Luego, una vez en el coche, me encantó la idea de visitar esa zona; era una zona de buen ambiente y me parecía de lo más cool. Iba agarrando una de mis manos mientras conducía, y cambiábamos de velocidad ambas. No podía dejar de sentir su piel cálida y suave. Me habló de sus objetivos, de sus ilusiones para el futuro, de hacer su Master de Postgrado universitario sobre Derecho Internacional, para poderse ir a trabajar fuera de España, a algún organismo internacional.
– ¿Y lo vas a hacer en la UCM? – pregunté, temiendo una respuesta no deseada…
Sabía por qué le estaba haciendo esta pregunta y respondió con dulzura.
– No sé Angie – me llamó así, de forma cariñosa– No lo tengo muy claro aún, pero seguramente me iré de Madrid. Estoy esperando la contestación de la Universidad Internacional en Westminster, en Inglaterra; o si no, volvería a mi tierra. Hice un trato con mis padres para que me dejaran venir a estudiar aquí; quería salir de Granada tras una larga y triste historia de amor que me hundió en la depresión, y les prometí que después de acabar el Grado volvería con ellos o iría donde me dijeran…
Me apretó los dedos. Era señal de que estaba pensando lo mismo que yo. ¿Por qué no la habría encontrado antes? ¿Por qué, ahora, a punto de acabar el curso irrumpía en mi vida de forma tan brutal para esfumarse y desaparecer casi a continuación?
La vida, pensé, así es la vida. Yo sabía que no nos conocíamos lo suficiente entre nosotras como para hacer planes de futuro y que tampoco íbamos a tener tiempo para hacerlo.
No me costó aparcar. Alguien iba a salir de su aparcamiento en la calle Gaztambide cuando yo pasaba a su lado. Milagros de la vida.
Andrea tomó mi mano al salir del coche y la sostuvo. Me sentí segura. ¿Me gustaba esto? ¿En público? Me sorprendió un poco; yo no me hubiera atrevido, pero no se la solté. Unas pocas personas la saludaron cuando entramos en un garito llamado Gatuperio. Allí pude ver a algunos de sus amigos. Pedimos dos cervezas y un bocata de jamón para ella, mientras el camarero nos miraba con cierta displicencia. Ella puso su brazo alrededor de mí. Pensé en quitármelo de encima, pero luego me dije, “qué diablos, nadie me conoce aquí”, así que lo dejé donde ella lo había puesto.
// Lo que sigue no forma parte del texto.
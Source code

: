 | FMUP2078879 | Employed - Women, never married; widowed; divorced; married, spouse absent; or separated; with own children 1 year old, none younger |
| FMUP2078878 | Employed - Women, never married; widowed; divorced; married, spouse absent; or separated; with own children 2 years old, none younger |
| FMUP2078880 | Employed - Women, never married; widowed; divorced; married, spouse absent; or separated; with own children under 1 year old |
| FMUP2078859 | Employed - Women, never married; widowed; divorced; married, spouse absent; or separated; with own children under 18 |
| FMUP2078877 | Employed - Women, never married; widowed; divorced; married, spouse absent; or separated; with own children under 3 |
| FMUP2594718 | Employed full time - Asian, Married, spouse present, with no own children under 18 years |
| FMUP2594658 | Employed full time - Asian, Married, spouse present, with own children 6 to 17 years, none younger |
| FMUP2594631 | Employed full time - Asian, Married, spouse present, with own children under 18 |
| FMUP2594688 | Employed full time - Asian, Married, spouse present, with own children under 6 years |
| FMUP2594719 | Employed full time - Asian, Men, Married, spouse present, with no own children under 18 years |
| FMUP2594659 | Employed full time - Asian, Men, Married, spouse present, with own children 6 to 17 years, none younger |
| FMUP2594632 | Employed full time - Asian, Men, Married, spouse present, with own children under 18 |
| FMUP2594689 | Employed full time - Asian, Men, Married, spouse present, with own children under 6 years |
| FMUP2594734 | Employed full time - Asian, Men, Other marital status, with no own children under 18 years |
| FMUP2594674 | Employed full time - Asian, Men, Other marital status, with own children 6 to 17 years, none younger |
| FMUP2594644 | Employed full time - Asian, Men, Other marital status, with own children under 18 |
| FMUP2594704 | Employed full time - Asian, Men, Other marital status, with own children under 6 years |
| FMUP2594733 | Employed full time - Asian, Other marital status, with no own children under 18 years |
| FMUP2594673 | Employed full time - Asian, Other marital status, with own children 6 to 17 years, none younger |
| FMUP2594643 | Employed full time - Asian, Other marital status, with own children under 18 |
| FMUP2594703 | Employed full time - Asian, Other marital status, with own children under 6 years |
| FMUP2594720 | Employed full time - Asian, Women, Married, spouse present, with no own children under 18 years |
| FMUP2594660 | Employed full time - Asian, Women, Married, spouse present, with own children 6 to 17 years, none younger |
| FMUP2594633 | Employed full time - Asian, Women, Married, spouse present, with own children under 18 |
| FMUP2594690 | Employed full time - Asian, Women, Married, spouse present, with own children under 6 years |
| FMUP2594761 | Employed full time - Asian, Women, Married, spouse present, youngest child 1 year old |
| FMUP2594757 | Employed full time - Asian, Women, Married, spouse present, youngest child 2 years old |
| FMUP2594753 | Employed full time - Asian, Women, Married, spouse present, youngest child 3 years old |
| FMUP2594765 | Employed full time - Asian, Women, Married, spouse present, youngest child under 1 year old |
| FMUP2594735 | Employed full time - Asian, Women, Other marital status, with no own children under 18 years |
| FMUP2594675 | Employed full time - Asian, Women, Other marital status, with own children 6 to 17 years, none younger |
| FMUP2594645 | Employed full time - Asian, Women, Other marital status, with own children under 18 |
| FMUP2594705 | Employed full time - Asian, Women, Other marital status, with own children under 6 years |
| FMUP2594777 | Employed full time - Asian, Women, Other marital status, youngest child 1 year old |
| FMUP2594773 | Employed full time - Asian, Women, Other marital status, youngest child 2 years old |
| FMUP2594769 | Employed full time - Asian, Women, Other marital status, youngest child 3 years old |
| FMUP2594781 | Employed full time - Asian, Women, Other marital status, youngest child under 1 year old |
Me atrajo hacia sí, se inclinó y me susurró a la oreja:
– Angie, por favor, dame un beso.
Me quedé perpleja y me separé algo de ella. Luego, en menos de un segundo, como si hubiera puesto el piloto automático a mi voluntad, sin pensarlo, me incliné hacia delante, la tomé la cara entre mis manos, con un el pulgar en cada uno de sus hoyuelos y la besé. Me sorprendió la pasión con que ella devolvió mi beso. Se hizo el silencio entre los que nos rodeaban. Confundida por la situación y la sensación maravillosa de sus labios, oí algunas exclamaciones: “Ya sabía yo que eran lesbis”, “Guau, mira a esas bolleras” o “Ya me gustaría que alguien me pudiera besar así” (ésta fue una voz femenina).”
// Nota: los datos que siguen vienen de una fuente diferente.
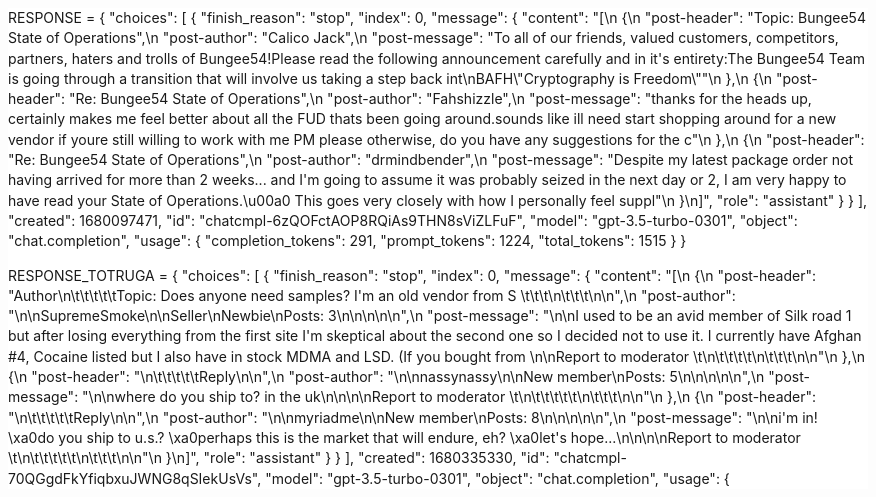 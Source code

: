 RESPONSE = {
  "choices": [
    {
      "finish_reason": "stop",
      "index": 0,
      "message": {
        "content": "[\n  {\n    \"post-header\": \"Topic: Bungee54 State of Operations\",\n    \"post-author\": \"Calico Jack\",\n    \"post-message\": \"To all of our friends, valued customers, competitors, partners,  haters and trolls of Bungee54!Please read the following announcement carefully and in it's entirety:The Bungee54 Team is going through a transition that will involve us taking a step back int\\nBAFH\\\"Cryptography is Freedom\\\"\"\n  },\n  {\n    \"post-header\": \"Re: Bungee54 State of Operations\",\n    \"post-author\": \"Fahshizzle\",\n    \"post-message\": \"thanks for the heads up, certainly makes me feel better about all the FUD thats been going around.sounds like ill need start shopping around for a new vendor  if youre still willing to work with me PM please otherwise, do you have any suggestions for the c\"\n  },\n  {\n    \"post-header\": \"Re: Bungee54 State of Operations\",\n    \"post-author\": \"drmindbender\",\n    \"post-message\": \"Despite my latest package order not having arrived for more than 2 weeks... and I'm going to assume it was probably seized in the next day or 2, I am very happy to have read your State of Operations.\\u00a0 This goes very closely with how I personally feel suppl\"\n  }\n]",
        "role": "assistant"
      }
    }
  ],
  "created": 1680097471,
  "id": "chatcmpl-6zQOFctAOP8RQiAs9THN8sViZLFuF",
  "model": "gpt-3.5-turbo-0301",
  "object": "chat.completion",
  "usage": {
    "completion_tokens": 291,
    "prompt_tokens": 1224,
    "total_tokens": 1515
  }
}


RESPONSE_TOTRUGA = {
  "choices": [
    {
      "finish_reason": "stop",
      "index": 0,
      "message": {
        "content": "[\n    {\n        \"post-header\": \"Author\\n\\t\\t\\t\\t\\tTopic: Does anyone need samples? I'm an old vendor from S \\t\\t\\t\\n\\t\\t\\t\\n\\n\",\n        \"post-author\": \"\\n\\nSupremeSmoke\\n\\nSeller\\nNewbie\\nPosts: 3\\n\\n\\n\\n\\n\",\n        \"post-message\": \"\\n\\nI used to be an avid member of Silk road 1 but after losing everything from the first site I'm skeptical about the second one so I decided not to use it. I currently have Afghan #4, Cocaine listed but I also have in stock MDMA and LSD. (If you bought from \\n\\nReport to moderator \\t\\n\\t\\t\\t\\t\\n\\t\\t\\t\\n\\n\"\n    },\n    {\n        \"post-header\": \"\\n\\t\\t\\t\\t\\tReply\\n\\n\",\n        \"post-author\": \"\\n\\nnassynassy\\n\\nNew member\\nPosts: 5\\n\\n\\n\\n\\n\",\n        \"post-message\": \"\\n\\nwhere do you ship to? in the uk\\n\\n\\n\\nReport to moderator \\t\\n\\t\\t\\t\\t\\t\\n\\t\\t\\t\\n\\n\"\n    },\n    {\n        \"post-header\": \"\\n\\t\\t\\t\\t\\tReply\\n\\n\",\n        \"post-author\": \"\\n\\nmyriadme\\n\\nNew member\\nPosts: 8\\n\\n\\n\\n\\n\",\n        \"post-message\": \"\\n\\ni'm in! \\xa0do you ship to u.s.? \\xa0perhaps this is the market that will endure, eh? \\xa0let's hope...\\n\\n\\n\\nReport to moderator \\t\\n\\t\\t\\t\\t\\t\\n\\t\\t\\t\\n\\n\"\n    }\n]",
        "role": "assistant"
      }
    }
  ],
  "created": 1680335330,
  "id": "chatcmpl-70QGgdFkYfiqbxuJWNG8qSIekUsVs",
  "model": "gpt-3.5-turbo-0301",
  "object": "chat.completion",
  "usage": {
Lo más sorprendente fue que, a continuación, todos los presentes, incluso los que no se habían dado ni cuenta del beso, comenzaron a aplaudir.
Miramos a nuestro alrededor, tratando de no perder el control, pero mi corazón estaba ya muy acelerado, me la hubiera comido a besos allí mismo. Nos interrumpió el joven de la barra que nos traía nuestras bebidas y el bocata, pero nos dijo:
– ¡Bravo, preciosas! Eso es la libertad que buscamos…
Y no sé por qué, pero me sentí libre y dichosa. Libre para dejarme llevar por mis deseos, libre para gritar a los cuatro vientos mis sentimientos, libre para no tener que esconder mi relación con mi nueva amiga, libre para mostrar al mundo, sin tapujos y sin falsas hipocresías, que yo quería a otra mujer, libre para hacer de mi vida lo que yo quisiera…
Nos tomamos las cervezas y Andrea se comió el bocadillo. Pagamos y salimos juntas, agarradas de la mano. Paseamos por los bajos de la zona con cierta insolencia y desenfado. Yo iba feliz, radiante. Y lo curioso es que nadie se inmutaba al vernos así. Noté que la sociedad había cambiado -al menos los jóvenes que nos rodeaban-, que era más tolerante con las diferencias. No recordaba en mi etapa estudiantil esa tolerancia y apenas habían pasado doce años desde entonces. En verdad, cada uno buscaba su propia historia de amor en esa noche primaveral. Paseamos sin hablar, mirando a la gente. Yo iba leyendo los nombres de los locales: Sin Perdón, Tuareg, Akelarre, El Búho, El Viejo Troll, Moe’s, La Pequeña Bety, El Tanatorio, Spectro, Disco Rock…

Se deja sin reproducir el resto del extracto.